Data Sources & Methodology

All data used on this site is drawn from public, authoritative sources. Below is a full accounting of every dataset, indicator, and how the data is processed.

Jump to Methodology

Economic & Demographic

World Bank Open Data

Primary source for country-level economic and demographic indicators, accessed via the World Bank API.

Indicator	Code
GDP (nominal, current USD)	NY.GDP.MKTP.CD
GDP per capita (current USD)	NY.GDP.PCAP.CD
Population	SP.POP.TOTL
CO2 emissions (Mt)	EN.GHG.CO2.MT.CE.AR5
Life expectancy at birth	SP.DYN.LE00.IN
Military expenditure (current USD)	MS.MIL.XPND.CD
Military expenditure (% of GDP)	MS.MIL.XPND.GD.ZS
Armed forces (% of labor force)	MS.MIL.XPND.ZS

REST Countries

Country metadata (capital, region, subregion, area) from REST Countries API.

UNDP Human Development Index

HDI values from the UNDP Human Development Report 2023-24, covering 200+ countries.

UN General Assembly Voting

Voting Records

Complete General Assembly voting data from the United Nations Digital Library, covering 5,694 resolutions across 202 countries.

Resolution Themes

Resolutions are classified into thematic categories (Nuclear & Disarmament, Palestine & Middle East, Human Rights, etc.) using UN subject headings and document metadata.

Voting Alignment

Pairwise agreement scores between countries are computed from GA voting patterns over the last 10 sessions.

UN Security Council

Membership History

Permanent and non-permanent member terms since 1946 from the UN Security Council.

Vetoes

All vetoes cast by P5 members since 1946 from the Dag Hammarskjöld Library.

Resolution Votes

Curated set of notable Security Council resolutions with individual member votes from the UN Security Council.

International Treaties

Party, signatory, and withdrawal status from the United Nations Treaty Collection for 12 major international treaties:

ICC Rome StatuteNPT (Non-Proliferation)Paris AgreementUNCLOS (Law of the Sea)CTBT (Test Ban)Cluster Munitions ConventionArms Trade TreatyOttawa Treaty (Mine Ban)Convention against TortureConvention on Rights of the ChildRefugee ConventionTPNW (Nuclear Prohibition)

Sanctions

14 active UN sanctions regimes with measures (arms embargo, travel ban, asset freeze) and target countries, from the UN Security Council Sanctions Committees.

Diplomatic Recognition

Recognition stances compiled from official government statements, UN records, and diplomatic sources for 4 disputed/contested entities:

KosovoPalestineTaiwanWestern Sahara (SADR)

Military & Defense

Military Expenditure

SIPRI Military Expenditure Database via World Bank — spending in current USD, as % of GDP, and armed forces as % of labor force.

Military Capabilities

Global Firepower 2025 — power index rankings, personnel strength, aircraft, armor, naval assets, and defense budgets for 145 countries.

Conflict Events

ACLED (Armed Conflict Location & Event Data) — aggregated conflict event counts and fatalities by type (battles, explosions, violence against civilians, protests, riots) for 2023–2025.

GDELT Events & Media Tone

GDELT Event Database

The GDELT Project monitors news media worldwide and codes events using the CAMEO coding system (Conflict and Mediation Event Observations).
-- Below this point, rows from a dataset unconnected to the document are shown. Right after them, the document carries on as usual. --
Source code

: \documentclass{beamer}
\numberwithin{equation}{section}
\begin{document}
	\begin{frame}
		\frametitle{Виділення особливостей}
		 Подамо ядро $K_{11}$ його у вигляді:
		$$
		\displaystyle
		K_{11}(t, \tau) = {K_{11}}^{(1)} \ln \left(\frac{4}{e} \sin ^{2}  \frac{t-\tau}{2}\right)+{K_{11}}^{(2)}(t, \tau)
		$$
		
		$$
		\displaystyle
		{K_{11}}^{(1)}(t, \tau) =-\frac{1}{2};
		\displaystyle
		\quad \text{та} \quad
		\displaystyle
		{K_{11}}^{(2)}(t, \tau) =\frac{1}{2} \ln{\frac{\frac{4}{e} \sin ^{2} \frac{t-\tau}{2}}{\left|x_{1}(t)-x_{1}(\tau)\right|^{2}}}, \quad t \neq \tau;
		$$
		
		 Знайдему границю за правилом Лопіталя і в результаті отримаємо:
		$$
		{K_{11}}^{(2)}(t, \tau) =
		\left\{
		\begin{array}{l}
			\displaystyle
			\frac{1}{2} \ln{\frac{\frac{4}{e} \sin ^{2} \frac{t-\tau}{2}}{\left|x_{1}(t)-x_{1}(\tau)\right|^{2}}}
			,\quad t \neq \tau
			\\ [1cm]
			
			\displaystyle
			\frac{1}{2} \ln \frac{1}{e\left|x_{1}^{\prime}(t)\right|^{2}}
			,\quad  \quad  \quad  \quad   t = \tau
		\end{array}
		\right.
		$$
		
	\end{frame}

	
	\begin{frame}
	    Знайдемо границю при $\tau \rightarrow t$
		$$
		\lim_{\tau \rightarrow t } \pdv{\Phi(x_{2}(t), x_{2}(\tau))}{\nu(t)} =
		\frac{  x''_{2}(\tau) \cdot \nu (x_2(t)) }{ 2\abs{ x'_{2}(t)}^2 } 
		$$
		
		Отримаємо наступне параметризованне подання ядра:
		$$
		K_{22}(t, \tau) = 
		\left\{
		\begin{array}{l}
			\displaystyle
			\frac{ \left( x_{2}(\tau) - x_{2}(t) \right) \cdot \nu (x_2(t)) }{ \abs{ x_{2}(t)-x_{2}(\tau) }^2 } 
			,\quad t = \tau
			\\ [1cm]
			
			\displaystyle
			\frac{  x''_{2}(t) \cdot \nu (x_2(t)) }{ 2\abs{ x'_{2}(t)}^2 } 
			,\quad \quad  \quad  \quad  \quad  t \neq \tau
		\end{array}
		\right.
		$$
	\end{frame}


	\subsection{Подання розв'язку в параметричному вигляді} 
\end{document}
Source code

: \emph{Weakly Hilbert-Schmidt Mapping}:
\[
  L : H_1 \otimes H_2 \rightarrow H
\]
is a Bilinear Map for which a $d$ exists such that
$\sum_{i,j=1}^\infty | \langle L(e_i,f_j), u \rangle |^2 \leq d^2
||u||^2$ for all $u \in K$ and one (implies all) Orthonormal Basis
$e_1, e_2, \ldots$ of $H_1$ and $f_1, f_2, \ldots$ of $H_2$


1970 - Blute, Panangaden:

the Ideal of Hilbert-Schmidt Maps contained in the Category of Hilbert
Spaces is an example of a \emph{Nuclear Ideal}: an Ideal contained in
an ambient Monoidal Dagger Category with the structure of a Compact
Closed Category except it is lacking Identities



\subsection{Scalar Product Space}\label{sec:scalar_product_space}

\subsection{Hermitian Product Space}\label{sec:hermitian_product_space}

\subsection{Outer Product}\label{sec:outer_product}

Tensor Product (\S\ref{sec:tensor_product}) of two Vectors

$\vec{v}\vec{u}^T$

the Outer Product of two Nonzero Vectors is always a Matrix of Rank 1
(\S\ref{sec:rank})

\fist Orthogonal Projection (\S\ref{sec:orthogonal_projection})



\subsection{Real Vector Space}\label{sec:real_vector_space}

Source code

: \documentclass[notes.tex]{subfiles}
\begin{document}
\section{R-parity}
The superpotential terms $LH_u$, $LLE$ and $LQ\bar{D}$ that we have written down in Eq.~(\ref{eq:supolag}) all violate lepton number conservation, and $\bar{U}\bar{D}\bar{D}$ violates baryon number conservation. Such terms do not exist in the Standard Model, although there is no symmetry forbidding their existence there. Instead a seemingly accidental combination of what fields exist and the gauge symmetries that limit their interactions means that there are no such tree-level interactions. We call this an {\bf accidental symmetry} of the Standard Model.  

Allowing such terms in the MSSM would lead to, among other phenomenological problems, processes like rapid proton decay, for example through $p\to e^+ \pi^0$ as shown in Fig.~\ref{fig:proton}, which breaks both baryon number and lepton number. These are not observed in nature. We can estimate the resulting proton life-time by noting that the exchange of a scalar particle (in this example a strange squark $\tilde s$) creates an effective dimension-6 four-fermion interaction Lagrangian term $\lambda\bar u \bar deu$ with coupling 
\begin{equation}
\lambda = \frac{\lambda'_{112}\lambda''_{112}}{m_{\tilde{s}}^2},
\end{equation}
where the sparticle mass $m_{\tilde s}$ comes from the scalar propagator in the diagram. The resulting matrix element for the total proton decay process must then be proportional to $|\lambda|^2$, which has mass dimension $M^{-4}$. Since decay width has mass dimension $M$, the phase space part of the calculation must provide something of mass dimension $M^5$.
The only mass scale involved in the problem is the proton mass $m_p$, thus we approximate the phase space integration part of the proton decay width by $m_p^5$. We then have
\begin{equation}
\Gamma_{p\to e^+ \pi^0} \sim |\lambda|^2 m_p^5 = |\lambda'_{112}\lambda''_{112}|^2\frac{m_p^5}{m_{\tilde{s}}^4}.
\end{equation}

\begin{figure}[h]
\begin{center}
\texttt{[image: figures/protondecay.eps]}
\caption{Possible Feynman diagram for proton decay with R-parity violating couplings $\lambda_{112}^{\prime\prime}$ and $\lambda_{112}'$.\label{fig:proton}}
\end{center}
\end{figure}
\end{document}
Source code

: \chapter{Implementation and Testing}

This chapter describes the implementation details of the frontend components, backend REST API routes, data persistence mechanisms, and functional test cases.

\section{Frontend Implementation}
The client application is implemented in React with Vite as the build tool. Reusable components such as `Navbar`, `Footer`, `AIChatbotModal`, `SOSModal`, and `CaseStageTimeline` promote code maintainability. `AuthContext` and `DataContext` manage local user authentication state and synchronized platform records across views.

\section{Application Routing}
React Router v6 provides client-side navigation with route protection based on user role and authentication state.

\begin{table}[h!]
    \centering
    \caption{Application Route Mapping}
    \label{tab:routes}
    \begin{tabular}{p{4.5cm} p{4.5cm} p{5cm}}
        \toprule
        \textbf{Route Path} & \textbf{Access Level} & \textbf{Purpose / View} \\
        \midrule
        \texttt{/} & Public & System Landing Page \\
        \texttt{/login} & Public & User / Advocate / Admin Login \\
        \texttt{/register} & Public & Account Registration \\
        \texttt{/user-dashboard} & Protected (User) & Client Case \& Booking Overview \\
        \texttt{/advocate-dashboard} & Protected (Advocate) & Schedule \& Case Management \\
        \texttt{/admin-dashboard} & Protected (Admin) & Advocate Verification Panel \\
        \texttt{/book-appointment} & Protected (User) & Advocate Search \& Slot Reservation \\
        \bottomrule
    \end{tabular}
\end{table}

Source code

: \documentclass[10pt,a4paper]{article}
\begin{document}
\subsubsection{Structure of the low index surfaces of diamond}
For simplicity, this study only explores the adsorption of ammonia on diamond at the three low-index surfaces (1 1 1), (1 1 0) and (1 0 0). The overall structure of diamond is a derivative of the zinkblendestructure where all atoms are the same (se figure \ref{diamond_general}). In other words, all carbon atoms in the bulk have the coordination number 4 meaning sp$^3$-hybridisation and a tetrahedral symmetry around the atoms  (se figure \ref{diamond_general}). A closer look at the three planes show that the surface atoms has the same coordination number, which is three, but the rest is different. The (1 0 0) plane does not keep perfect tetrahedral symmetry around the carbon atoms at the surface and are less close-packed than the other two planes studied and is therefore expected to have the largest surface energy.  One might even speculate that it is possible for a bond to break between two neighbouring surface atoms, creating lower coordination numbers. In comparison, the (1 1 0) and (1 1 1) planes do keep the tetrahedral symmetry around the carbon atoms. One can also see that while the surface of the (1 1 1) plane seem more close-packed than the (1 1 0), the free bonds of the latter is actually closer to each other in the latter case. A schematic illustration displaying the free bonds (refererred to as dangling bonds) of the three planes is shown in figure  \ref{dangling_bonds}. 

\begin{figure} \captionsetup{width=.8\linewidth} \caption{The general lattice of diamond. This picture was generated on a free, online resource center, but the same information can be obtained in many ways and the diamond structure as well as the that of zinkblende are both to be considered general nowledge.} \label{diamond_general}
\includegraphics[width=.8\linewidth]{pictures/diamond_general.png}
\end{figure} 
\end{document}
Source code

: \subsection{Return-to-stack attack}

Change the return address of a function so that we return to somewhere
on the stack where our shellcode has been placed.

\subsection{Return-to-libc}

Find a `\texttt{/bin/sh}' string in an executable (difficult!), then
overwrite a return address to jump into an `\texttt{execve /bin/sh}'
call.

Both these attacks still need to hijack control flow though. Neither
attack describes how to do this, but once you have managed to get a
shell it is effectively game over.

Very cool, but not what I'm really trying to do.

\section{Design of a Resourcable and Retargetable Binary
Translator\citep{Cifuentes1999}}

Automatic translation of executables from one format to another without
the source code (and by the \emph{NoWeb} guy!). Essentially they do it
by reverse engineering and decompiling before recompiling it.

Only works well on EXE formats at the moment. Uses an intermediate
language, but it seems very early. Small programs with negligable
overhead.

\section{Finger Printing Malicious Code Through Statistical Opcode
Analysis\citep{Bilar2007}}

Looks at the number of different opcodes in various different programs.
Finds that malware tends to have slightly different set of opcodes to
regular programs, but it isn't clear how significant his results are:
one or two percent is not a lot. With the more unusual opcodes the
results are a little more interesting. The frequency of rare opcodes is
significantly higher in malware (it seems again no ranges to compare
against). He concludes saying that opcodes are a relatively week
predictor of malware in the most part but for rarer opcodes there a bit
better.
Events are classified into 20 root codes ranging from cooperative (codes 01-10: statements, appeals, cooperation, aid) to conflictual (codes 11-20: disapproval, threats, coercion, assault).

GDELT DOC API

Media tone data is sourced from the GDELT DOC 2.0 API, which provides timeline-based aggregate sentiment analysis from global news coverage over the past 12 months.

Goldstein Scale

Each CAMEO event type has an associated Goldstein Scale score ranging from -10 (most conflictual) to +10 (most cooperative). Average Goldstein scores per country reflect the overall cooperative vs. conflictual balance of events involving that country.

Data Period & Processing

Event data is sourced from GDELT v1 daily export CSVs. Each daily file is stream-parsed to extract actor country codes, event types, Goldstein scores, and tone values. Per-country and per-bilateral-pair aggregates are computed for event counts, cooperative/conflictual breakdowns, and average tone.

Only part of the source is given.